Diesmal ein paar skizzierte Eindrücke vom Umland von Arco und von Udine, das wir am Weg nach Arco besucht haben. Natürlich sind Krista und ich auch in Arco geklettert. Eine der Skizzen entstand in groben Strichen auf einem Standplatz einer Klettertour und einige beim Mountainbiken. Aber diesmal hat es mir mehr Spaß gemacht altes Mauerwerk anstatt Felsen zu zeichnen. No Rock, oder frei nach Jimi Hendrix: „Stone Free“.

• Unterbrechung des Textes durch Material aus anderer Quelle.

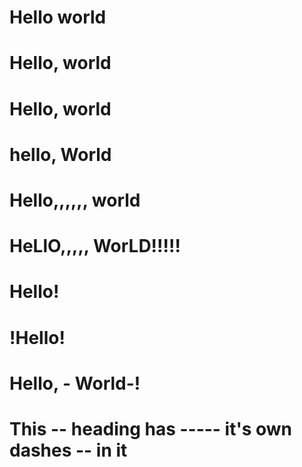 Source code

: # Hello world

# Hello, world

# Hello, world

# hello, World

# Hello,,,,,, world

# HeLlO,,,,, WorLD!!!!!

# Hello!

# !Hello!

# Hello, - World-!

# This -- heading has ----- it's own dashes -- in it
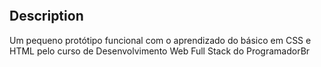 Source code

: <p align="center">
    <img width="460" height"300" src"[./assets/gifzinho.gif"https://raw.githubusercontent.com/GuiBarradas/DesafioBasico_CSS_HTML/main/assets/gifzinho.gif">
</p>

## Description
Um pequeno protótipo funcional com o aprendizado do básico em CSS e HTML pelo curso de Desenvolvimento Web Full Stack do ProgramadorBr
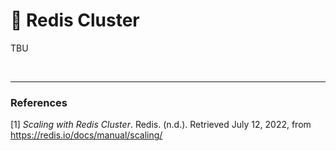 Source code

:# :footprints: **Redis Cluster**

TBU

<br>

---
### **References**
[1] *Scaling with Redis Cluster*. Redis. (n.d.). Retrieved July 12, 2022, from https://redis.io/docs/manual/scaling/ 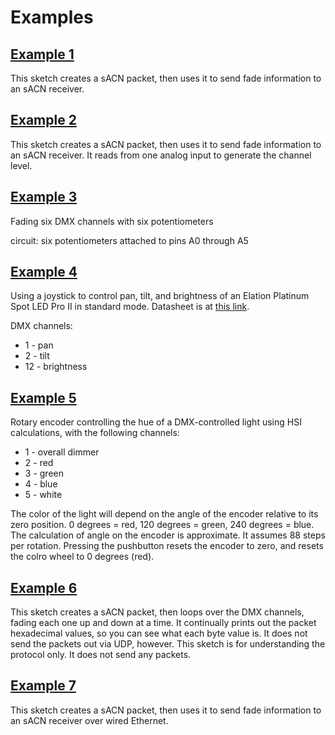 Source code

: # Examples

## [Example 1]({{site.github.repository_url}}/tree/main/examples/Example1_sACNIntro)
This sketch creates a sACN packet, then uses it to send fade information to an sACN receiver.

## [Example 2]({{site.github.repository_url}}/tree/main/examples/Example2_OneFader)
This sketch creates a sACN packet, then uses it to send fade information to an sACN receiver. It reads from one analog input to generate the channel level. 

## [Example 3]({{site.github.repository_url}}/tree/main/examples/Example3_SixFaders)
Fading six DMX channels with six potentiometers 

circuit: six potentiometers attached to pins A0 through A5

## [Example 4]({{site.github.repository_url}}/tree/main/examples/Example4_PanTiltJoystick)
Using a joystick to control pan, tilt, and brightness of an Elation Platinum Spot LED Pro II in standard mode. Datasheet is at [this link](http://cdb.s3.amazonaws.com/ItemRelatedFiles/9955/elation_platinum_spot_led_pro_II_user_manual_ver_2.pdf). 

DMX channels:
* 1 - pan
* 2 - tilt
* 12 - brightness

## [Example 5]({{site.github.repository_url}}/tree/main/examples/Example5_encoderHueChange)
Rotary encoder controlling the hue of a DMX-controlled light using HSI calculations, with the following channels:
*  1 - overall dimmer
* 2 - red
* 3 - green
* 4 - blue
* 5 - white

The color of the light will depend on the angle of the encoder relative to its zero position. 0 degrees = red, 120 degrees = green, 240 degrees = blue. The calculation of angle on the encoder is approximate. It assumes 88 steps per rotation. Pressing the pushbutton resets the encoder to zero, and resets the colro wheel to 0 degrees (red).


## [Example 6]({{site.github.repository_url}}/tree/main/examples/Example6_printPacket)

This sketch creates a sACN packet, then loops over the DMX channels, fading each one up and down at a time. It continually prints out the packet hexadecimal values, so you can see what each byte value is. It does not send the packets out via UDP, however. This sketch is for understanding the protocol only. It does not send any packets.

## [Example 7](Example7_sACNEthernet)
This sketch creates a sACN packet, then uses it to send fade information to an sACN receiver over wired Ethernet.
 
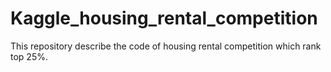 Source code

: # Kaggle_housing_rental_competition
This repository describe the code of housing rental competition which rank top 25%.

Der Himmel durchfurcht vom Kondensstreifenraster, dazwischen Wattewolken. Keine Duftwatschen mehr, wie im Kretischen Frühling, sondern ein helles weites Einatmen. Es riecht bitter nach Fels oder scharf wie Firn. Frisches Gras duftet nach frühmorgendlichem Aufbruch und das Moos im Nadelwald riecht geheimnisvoll modrig. August in den Bergen, das Jahr entschleunigt sich.
Am Mountainbike
Schon bald nach dem Losrollen scheint der Fahrtwind die Alltagsprobleme von mir zu saugen. Dennoch – gerade beim langen, langsamen Aufwärtstreten – ziehen Gedanken dahin, wie Wolken am Himmel. Wo der Weg meine gesamte Aufmerksamkeit, meine Geschicklichkeit und meine Kraft fordert, verengt sich mein Wahrnehmungstunnel. Aber diesen zu durchfahren macht mich endlich gänzlich frei von den inneren Quälgeistern. Das Wechselspiel aus lockerem Dahinrollen, Gedankenspielen und dem Konzentrationstunnel ist wie Muskelanspannen und -dehnen. Oder so wie das Entwickeln von Ideen und das Lösen gestalterischer Aufgaben. Dabei beschäftige ich mich vorerst intensiv mit einer Aufgabe, bin ihr sehr „nahe“, bin in einem scheinbaren Tunnel. Dann gibt es den Moment des Loslassens, einen Moment der geistigen Befreiung, das lockere innere „Dahinrollen“. Aus dem Schatten tritt er nun, der Impuls, das Unerwartete, die Initialzündung, die meine Kreativität aufs Neue beflügelt.
Beim Gehen
Nun steige ich vom Mountainbike ab und werde den letzten Teil des Anstiegs bergauf wandern. Zu Fuß weiter gehen erinnert an den Ironman. Auch hier waren die ersten Laufschritte nach dem langen Radsplit sehr unsicher, fast eine konträre Bewegungsform. Also mühsam einen Schritt vor den anderen anderen setzen. Die nun zuletzt für das Bergsteigen erstmalig eingesetzten Stöcke helfen mir dabei das Gleichgewicht zu finden. Nun kommt mir der Berg entgegen, durch meinen langsamen Schritt. Nicht ich dem Berg, wie durch das Fahren mit dem Rad. So ist mein Wahrnehmungsfeld weit geworden, ich öffne mich für meine Umgebung. Der spätsommerliche Himmel bildet den blauen Hintergrund. Das klare Licht macht die Landschaft zur Bühne. Scharf konturierte Berge, Bäume und Felsen werfen starke Schatten.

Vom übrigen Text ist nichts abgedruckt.